Target cost may be obtained by making the sum of partial costs that, on their turn, constitutes costs engaged by different functions of the enterprise for fabrication and sell of a product. Another approach supposes the determining of target costing as a sum of production costs of different components of the project. The ABC method or other methods such as value analysis may contribute to the simplification and acceleration of these calculations. The value analysis process supposes the following phases:
- phase 1: the identification of a good’s functions – starting from the market’s requires, the product’s functions are ordered and divided in major and secondary functions, of amelioration, suppress or create, aesthetic and useless functions;
- phase 2: the critical analysis of the manner in which the different components fulfill the respective functions;
- phase 3: the searching for replacement solutions – the optimum process is the one fulfilling the functions on minimum cost. [3]

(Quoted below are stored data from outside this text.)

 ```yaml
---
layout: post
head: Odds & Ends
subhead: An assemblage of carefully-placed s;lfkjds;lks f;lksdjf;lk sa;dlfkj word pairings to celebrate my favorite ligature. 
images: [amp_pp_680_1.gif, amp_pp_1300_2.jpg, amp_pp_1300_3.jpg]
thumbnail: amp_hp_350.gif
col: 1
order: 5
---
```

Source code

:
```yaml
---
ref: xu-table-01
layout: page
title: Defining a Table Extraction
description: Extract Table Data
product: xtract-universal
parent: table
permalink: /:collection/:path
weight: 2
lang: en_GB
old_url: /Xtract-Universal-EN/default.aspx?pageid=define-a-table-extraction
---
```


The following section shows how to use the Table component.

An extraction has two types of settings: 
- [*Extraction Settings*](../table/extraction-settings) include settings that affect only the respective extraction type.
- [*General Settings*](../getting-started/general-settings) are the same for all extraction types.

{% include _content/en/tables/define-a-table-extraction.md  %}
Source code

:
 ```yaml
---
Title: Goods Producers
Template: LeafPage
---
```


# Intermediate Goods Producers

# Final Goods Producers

The target costing method is a part from a global intercession that regards the reduction of costs during a continuous amelioration process of technologies and fabrication processes aspect that supposes a new style of human resources management and increased competences. The continuous costs reductions should regard the whole enterprise. Concretely, are followed:
- the controlling of different phases of product’s life;
- costs analysis starting in the products’ conception phase according to their characteristics and possible selling price;
- the assuring, permanently, that the new products will be advantageous on the life cycle duration, the predicted costs comparing with the realized one and, respective, their reporting to selling price;
- the reducing of products’ conception terms;
- the diminishing of development costs and assuring of a quick amortization;
- a better organization of relations with the suppliers and collaborators;
- mobilization and motivation of all the competences from the enterprise’s inside through a transversal approach in favor of a bigger competition. [1]
From this perspective, in order to integrate it in the management of an enterprise four dimensions are regarded:
- markets and competition (taking into consideration the economic environment);
- the integration of competences in different functions of the enterprise;
- the products’ conception (the predictions of the effects of the decisions presented on the future results);
- the creation of tighter connections between planning and current activity control.
References
[1] Caraiani C., Dumitrana M. (coord.) ş.a.- „Contabilitate de gestiune şi control de gestiune”, Editura InfoMega, Bucureşti, 2005, pp. 385-387.